Penyerang legendaris berjuluk La Pulga tersebut berhasil memborong dua gol sekaligus saat membawa negaranya menumbangkan Austria.
Lewat torehan gemilang ini, Messi kini resmi menyandang status sebagai pencetak gol terbanyak sepanjang masa dalam sejarah pergelaran Piala Dunia, melampaui rekor legendaris milik bomber Jerman, Miroslav Klose.
Sejarah baru tersebut tercipta secara dramatis saat Argentina bersua Austria di Dallas Stadium, Texas, Amerika Serikat, dalam laga kedua Grup J Piala Dunia 2026 yang berlangsung pada Selasa (23/6) dini hari WIB.
Pemain yang kini telah menginjak usia 38 tahun tersebut menjadi pahlawan kemenangan mutlak bagi skuad Albiceleste.
Perjuangan Messi di atas lapangan hijau tidaklah instan. Ia sempat mengalami nasib sial setelah gagal mengeksekusi penalti pada menit ke-9 awal babak pertama.

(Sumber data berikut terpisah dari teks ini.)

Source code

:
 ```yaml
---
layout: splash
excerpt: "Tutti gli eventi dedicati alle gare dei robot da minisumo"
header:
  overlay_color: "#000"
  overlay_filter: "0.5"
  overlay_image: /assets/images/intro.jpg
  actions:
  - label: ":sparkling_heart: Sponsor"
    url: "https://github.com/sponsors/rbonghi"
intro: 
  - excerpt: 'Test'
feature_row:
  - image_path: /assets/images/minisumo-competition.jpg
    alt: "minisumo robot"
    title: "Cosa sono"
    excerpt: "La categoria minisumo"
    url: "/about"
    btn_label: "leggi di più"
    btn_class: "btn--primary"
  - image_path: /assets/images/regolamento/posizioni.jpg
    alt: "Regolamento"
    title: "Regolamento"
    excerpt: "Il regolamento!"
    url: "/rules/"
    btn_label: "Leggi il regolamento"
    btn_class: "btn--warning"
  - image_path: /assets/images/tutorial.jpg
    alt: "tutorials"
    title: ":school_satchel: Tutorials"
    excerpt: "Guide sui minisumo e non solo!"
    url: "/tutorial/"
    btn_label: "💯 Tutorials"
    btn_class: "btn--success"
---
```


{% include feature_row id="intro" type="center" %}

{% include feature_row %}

Namun, mentalitas juara sang pemilik 8 gelar Ballon d'Or itu terbukti belum habis. Messi langsung bangkit dan sukses melesakkan dua gol kemenangan masing-masing pada menit ke-39 serta di masa injury time babak kedua sebelum peluit panjang berbunyi.
Tambahan dua gol di Texas ini secara otomatis menegaskan dominasi mutlak Lionel Messi di panggung tertinggi sepak bola dunia dengan total koleksi mencengangkan mencapai 18 gol.
Angka fantastis tersebut resmi melewati rekor lama milik Miroslav Klose yang mengemas 16 gol, menjadikannya berdiri seorang diri di puncak tertinggi daftar tersuci turnamen empat tahunan tersebut.
Catatan 18 gol ini diukir Messi setelah berjuang dalam 6 edisi Piala Dunia yang berbeda sejak debutnya pada tahun 2006 hingga edisi 2026 saat ini, dengan total penampilan sebanyak 28 pertandingan.
Tidak hanya mengukir rekor sepanjang masa, dua gol ke gawang Austria tersebut juga mengantarkan Lionel Messi memimpin daftar top skor sementara Piala Dunia 2026 edisi kali ini.
Ia sukses mengungguli dua pesaing terdekatnya, Deniz Undav dan Jonathan David, yang sejauh ini baru mengoleksi masing-masing 3 gol.
Mengingat kompetisi Piala Dunia 2026 baru saja memainkan laga di babak penyisihan grup dan Timnas Argentina sudah resmi mengunci tiket lolos ke babak 32 besar, pundi-pundi gol sang maestro lapangan hijau ini jelas masih sangat terbuka lebar untuk terus bertambah.
Di bawah dominasi Lionel Messi dengan 18 golnya, peta persaingan penyerang tersubur dalam sejarah Piala Dunia kini dihuni oleh para legenda besar.
Posisi kedua ditempati oleh Miroslav Klose dari Jerman dengan torehan 16 gol, disusul oleh sang fenomena asal Brasil, Ronaldo Nazario, di peringkat ketiga dengan koleksi 15 gol.
Sementara itu, bintang Prancis Kylian Mbappe dan bomber legendaris Jerman Gerd Mueller berbagi tempat di urutan berikutnya dengan masing-masing mengemas 14 gol.
Menutup jajaran elit penyerang legendaris dunia, legenda Prancis Just Fontaine berada di posisi selanjutnya dengan raihan 13 gol, diikuti sang raja sepak bola Brasil Pele dengan 12 gol, serta Sandor Kocsis dari Hungaria dan Juergen Klinsmann dari Jerman yang sama-sama mengoleksi 11 gol sepanjang karier mereka.